In this presentation, results obtained with a computationally demanding model for two-phase fluid flow are used to illustrate that robust uncertainty and sensitivity analysis results can be obtained with relatively small sample sizes. Further, results are obtained and compared for replicated random and Latin hypercube samples (LHSs) [63], [73]. For the problem under consideration, random and LHSs of size 100 produce similar, stable results.

The presentation is organized as follows.
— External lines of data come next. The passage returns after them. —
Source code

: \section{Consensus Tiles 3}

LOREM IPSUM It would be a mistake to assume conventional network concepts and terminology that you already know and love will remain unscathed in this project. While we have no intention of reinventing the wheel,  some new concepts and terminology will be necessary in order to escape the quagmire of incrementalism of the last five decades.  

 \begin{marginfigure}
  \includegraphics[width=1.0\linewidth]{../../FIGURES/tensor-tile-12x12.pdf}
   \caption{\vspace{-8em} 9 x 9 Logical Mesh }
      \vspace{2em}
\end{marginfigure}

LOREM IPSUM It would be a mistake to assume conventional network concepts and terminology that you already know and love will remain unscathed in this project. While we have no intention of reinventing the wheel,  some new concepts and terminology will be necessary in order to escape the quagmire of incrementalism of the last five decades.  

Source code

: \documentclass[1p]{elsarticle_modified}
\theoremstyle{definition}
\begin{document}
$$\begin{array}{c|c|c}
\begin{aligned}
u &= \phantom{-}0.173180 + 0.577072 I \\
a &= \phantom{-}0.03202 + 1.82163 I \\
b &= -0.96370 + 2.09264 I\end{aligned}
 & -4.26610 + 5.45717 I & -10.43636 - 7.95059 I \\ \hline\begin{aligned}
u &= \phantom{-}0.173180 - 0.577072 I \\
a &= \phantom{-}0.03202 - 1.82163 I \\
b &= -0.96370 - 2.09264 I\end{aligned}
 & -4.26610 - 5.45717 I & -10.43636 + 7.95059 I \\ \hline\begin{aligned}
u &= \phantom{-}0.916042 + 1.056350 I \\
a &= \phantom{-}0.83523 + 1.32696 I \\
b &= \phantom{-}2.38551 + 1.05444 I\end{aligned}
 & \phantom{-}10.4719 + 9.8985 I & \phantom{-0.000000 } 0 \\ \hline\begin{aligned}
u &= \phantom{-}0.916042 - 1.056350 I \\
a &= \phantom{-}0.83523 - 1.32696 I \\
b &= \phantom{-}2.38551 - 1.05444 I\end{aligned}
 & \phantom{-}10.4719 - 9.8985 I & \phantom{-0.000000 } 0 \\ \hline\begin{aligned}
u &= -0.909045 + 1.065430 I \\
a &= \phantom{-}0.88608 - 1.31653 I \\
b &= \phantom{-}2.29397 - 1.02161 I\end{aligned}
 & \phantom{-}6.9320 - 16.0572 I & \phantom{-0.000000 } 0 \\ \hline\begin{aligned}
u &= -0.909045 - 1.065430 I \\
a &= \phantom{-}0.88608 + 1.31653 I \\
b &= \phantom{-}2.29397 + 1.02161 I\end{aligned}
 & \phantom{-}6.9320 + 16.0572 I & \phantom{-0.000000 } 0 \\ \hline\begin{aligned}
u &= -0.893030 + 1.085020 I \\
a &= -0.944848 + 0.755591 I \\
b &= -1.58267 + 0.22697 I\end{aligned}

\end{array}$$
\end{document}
The analysis problem is described in Section 2. Then, the following topics are considered: stability of uncertainty analysis results (Section 3), stability of sensitivity analysis results based on stepwise rank regression (Section 4), use of coefficients of concordance in comparing replicated sensitivity analyses (Section 5), sensitivity analysis based on replicated samples and the top down coefficient concordance (Section 6), sensitivity analysis with reduced sample sizes (Section 7), and sensitivity analysis without regression analysis (Section 8). Finally, the presentation ends with a concluding discussion (Section 9).